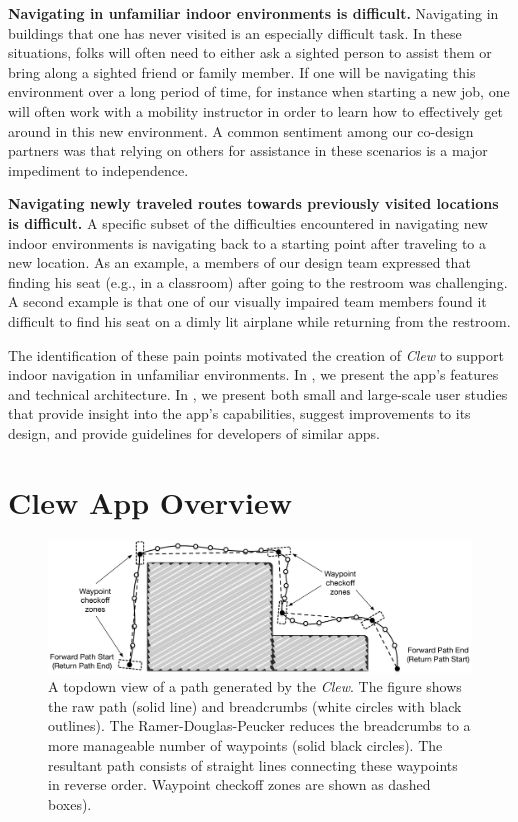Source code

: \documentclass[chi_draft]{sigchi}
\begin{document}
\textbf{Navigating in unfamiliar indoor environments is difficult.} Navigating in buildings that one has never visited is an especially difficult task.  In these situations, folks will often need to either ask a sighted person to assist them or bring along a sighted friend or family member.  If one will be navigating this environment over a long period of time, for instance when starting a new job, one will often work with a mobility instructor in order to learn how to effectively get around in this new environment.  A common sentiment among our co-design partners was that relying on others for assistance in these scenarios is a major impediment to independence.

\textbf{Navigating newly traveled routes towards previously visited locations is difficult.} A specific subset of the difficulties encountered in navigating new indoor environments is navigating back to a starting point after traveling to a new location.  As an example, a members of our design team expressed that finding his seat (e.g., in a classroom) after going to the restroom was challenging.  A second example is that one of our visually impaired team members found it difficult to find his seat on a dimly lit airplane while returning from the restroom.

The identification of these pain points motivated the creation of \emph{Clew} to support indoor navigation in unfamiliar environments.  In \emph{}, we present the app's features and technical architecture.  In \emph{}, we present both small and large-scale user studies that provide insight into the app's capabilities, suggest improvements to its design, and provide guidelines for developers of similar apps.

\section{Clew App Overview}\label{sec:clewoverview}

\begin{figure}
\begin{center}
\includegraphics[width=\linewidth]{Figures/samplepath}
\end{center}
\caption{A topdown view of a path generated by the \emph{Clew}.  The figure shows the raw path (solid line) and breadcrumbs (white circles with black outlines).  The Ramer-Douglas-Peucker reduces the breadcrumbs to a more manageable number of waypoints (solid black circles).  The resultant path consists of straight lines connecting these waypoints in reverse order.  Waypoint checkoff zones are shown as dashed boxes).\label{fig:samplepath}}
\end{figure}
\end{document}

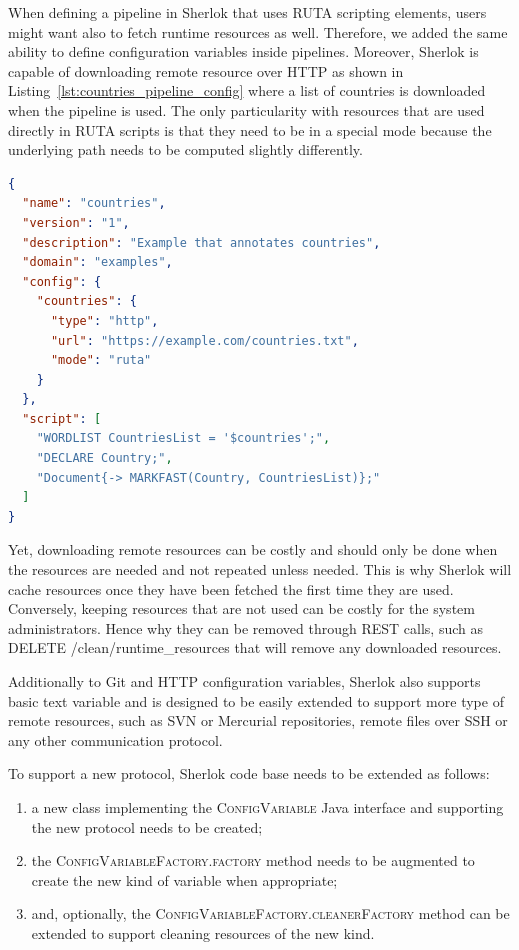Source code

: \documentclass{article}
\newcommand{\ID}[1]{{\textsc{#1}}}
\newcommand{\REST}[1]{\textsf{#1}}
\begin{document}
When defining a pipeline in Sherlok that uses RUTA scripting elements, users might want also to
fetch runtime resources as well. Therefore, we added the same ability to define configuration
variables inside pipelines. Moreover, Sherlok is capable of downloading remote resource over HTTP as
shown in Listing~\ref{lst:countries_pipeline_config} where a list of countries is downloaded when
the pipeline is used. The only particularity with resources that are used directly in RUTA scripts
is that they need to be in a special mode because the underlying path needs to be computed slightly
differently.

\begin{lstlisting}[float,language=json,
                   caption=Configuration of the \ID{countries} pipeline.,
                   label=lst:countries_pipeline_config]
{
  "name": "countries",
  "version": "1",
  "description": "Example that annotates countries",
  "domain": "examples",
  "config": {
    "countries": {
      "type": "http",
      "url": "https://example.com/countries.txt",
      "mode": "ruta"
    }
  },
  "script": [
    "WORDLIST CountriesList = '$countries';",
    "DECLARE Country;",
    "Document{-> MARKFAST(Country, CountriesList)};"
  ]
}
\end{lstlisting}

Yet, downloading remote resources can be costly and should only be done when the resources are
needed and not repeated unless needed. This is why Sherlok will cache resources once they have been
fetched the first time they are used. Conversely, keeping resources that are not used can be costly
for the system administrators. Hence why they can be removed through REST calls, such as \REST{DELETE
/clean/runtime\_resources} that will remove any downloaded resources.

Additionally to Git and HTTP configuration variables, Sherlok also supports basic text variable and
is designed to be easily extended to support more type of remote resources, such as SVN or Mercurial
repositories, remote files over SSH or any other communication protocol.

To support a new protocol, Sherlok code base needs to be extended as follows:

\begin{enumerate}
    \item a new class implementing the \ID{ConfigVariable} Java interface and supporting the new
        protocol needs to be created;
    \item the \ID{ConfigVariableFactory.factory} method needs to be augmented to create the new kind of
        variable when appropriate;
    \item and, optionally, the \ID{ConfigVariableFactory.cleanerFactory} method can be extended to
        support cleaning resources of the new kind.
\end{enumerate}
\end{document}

**WHAT NEEDS TO BE DONE**
Go through the material above and copy each line that holds the string "runtime".

**RESPONSE TO THE TASK**
fetch runtime resources as well. Therefore, we added the same ability to define configuration
/clean/runtime\_resources} that will remove any downloaded resources.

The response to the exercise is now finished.